An entry on Henri Nestle, founder of Nestle company – the biggest food business in the world – in the article, 4Nestle in the Ottoman Empire: Global Marketing with Local Flavour 1870 – 1927, read: “Although Nestle and his wife were childless, they were aware of the high death rate among infants. …In addition, fresh milk was not always available in large towns.”

To cut a long story short, Henri Nestle acted to bring solutions that would improve people’s lives.

Jamsetji Tata, the founder of the Tata Company, was an Indian pioneer industrialist. He is referred to by many as, “Father of Indian Industry.” Jawaharlal Nehru, the first Prime Minister of India, paid tribute to Jamsetji Tata thus: 5“When you have to give the lead in action in ideas – a lead which does not fit in with the very climate of opinion – that is true courage, physical or mental or spiritual, call it what you like and it is this type of courage and vision that Jamshedji Tata showed. It is right that we should honour his memory and remember him as one of the founders of India.”

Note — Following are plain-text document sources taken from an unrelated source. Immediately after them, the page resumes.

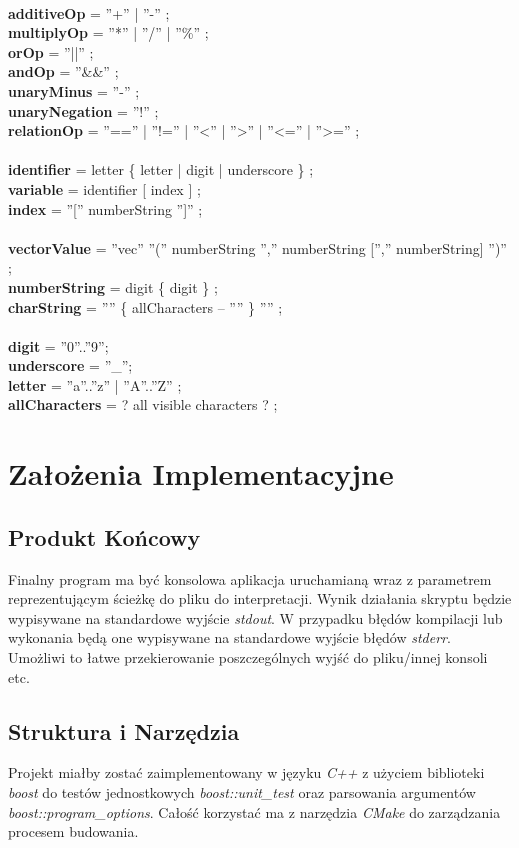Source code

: \documentclass[11pt]{article} %
\begin{document}
\\
\textbf{additiveOp} = ''+'' | ''-­'' ;\\
\textbf{multiplyOp} = ''*'' | ''/'' | ''\%'' ;\\
\textbf{orOp} = ''||'' ;\\
\textbf{andOp} = ''\&\&'' ;\\
\textbf{unaryMinus} = ''-'' ;\\
\textbf{unaryNegation} = ''!'' ;\\
\textbf{relationOp} = ''=='' | ''!='' | ''<'' | ''>'' | ''<='' | ''>='' ;\\
\\
\textbf{identifier} = letter \{ letter | digit | underscore \} ;\\
\textbf{variable} = identifier [ index ] ;\\
\textbf{index} = ''['' numberString '']'' ;\\
\\
\textbf{vectorValue} = ''vec'' ''('' numberString '','' numberString ['','' numberString] '')'' ;\\ 
\textbf{numberString} = digit \{ digit \} ;\\
\textbf{charString} = '''' \{ allCharacters – '''' \} '''' ;\\
\\
\textbf{digit} = ''0''..''9'';\\
\textbf{underscore} = ''\_'';\\
\textbf{letter} = ''a''..''z'' | ''A''..''Z'' ;\\
\textbf{allCharacters} = ? all visible characters ? ;\\

\section{Założenia Implementacyjne}
\subsection{Produkt Końcowy}
Finalny program ma być konsolowa aplikacja uruchamianą wraz z parametrem reprezentującym ścieżkę do pliku do interpretacji. Wynik działania skryptu będzie wypisywane na standardowe wyjście \textsl{stdout}. W przypadku błędów kompilacji lub wykonania będą one wypisywane na standardowe wyjście błędów \textsl{stderr}. Umożliwi to łatwe przekierowanie poszczególnych wyjść do pliku/innej konsoli etc.
\subsection{Struktura i Narzędzia}
Projekt miałby zostać zaimplementowany w języku \textit{C++} z użyciem biblioteki \textit{boost} do testów jednostkowych \textit{boost::unit\_test} oraz parsowania argumentów \textit{boost::program\_options}. Całość korzystać ma z narzędzia \textit{CMake} do zarządzania procesem budowania.
\end{document}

In 2021, “Hurun Philanthropists of the Century” ranked Jasmetji Tata, first among philanthropists.

In the interest of time, as I do not have your attention forever, I will not go into details anymore. But whether it is Mo Ibrahim of Sudan, Manu Chandaria of Kenya, Toyota’s founder Kiichiro Toyoda of Japan, Bill Gates of North America, or the founder of Embraer, the aeroplane manufacturer in Brazil, Ozire Silva, there is a pattern. Many of the pioneers in successful businesses focused their Marketing effort on providing solutions that improve the long-term health of society.

That is what business should be about. I hope you noticed that, in order to establish the universality of the principles at stake here, the examples given were taken from each of the inhabited continents of the earth – Africa, Asia, Europe, Latin America and North America. Before anyone reads political sentiment into the order in which the continents have been listed and accuses me of partiality towards Africa, that was merely done by alphabetical order, nothing else.

When it is done right, the animating ethos of Marketing that makes it noble is universally present. The Marketing profession, while it embraces an attitude of innovation, constant learning, and adaptability, is an adult and mature profession. It is definitely not a fledgling profession that should now be debating its essence and purpose. We shall come back to this theme later.

Even in some of the companies that the listed pioneers belonged to, there are signs of capitulation to the pressures of Neoliberal capitalism. It tells us that a commitment to excellence and service is like a quest for the Holy Grail. It never stops. We must always be vigilant, and it requires tireless commitment.

Then came big bad wolf…

Before we get back to the discussion on the essence though, we must acknowledge not everything about the history, theory, and praxis of Marketing, has been decent. Kantar, a major voice in the Marketing world, has recently distinguished between PROFIT and PROFITEERING6. Kantar endorses the former and denounces the latter. I confess not only to finding this distinction very conceptually handy but also to agree with Kantar on their positions about both.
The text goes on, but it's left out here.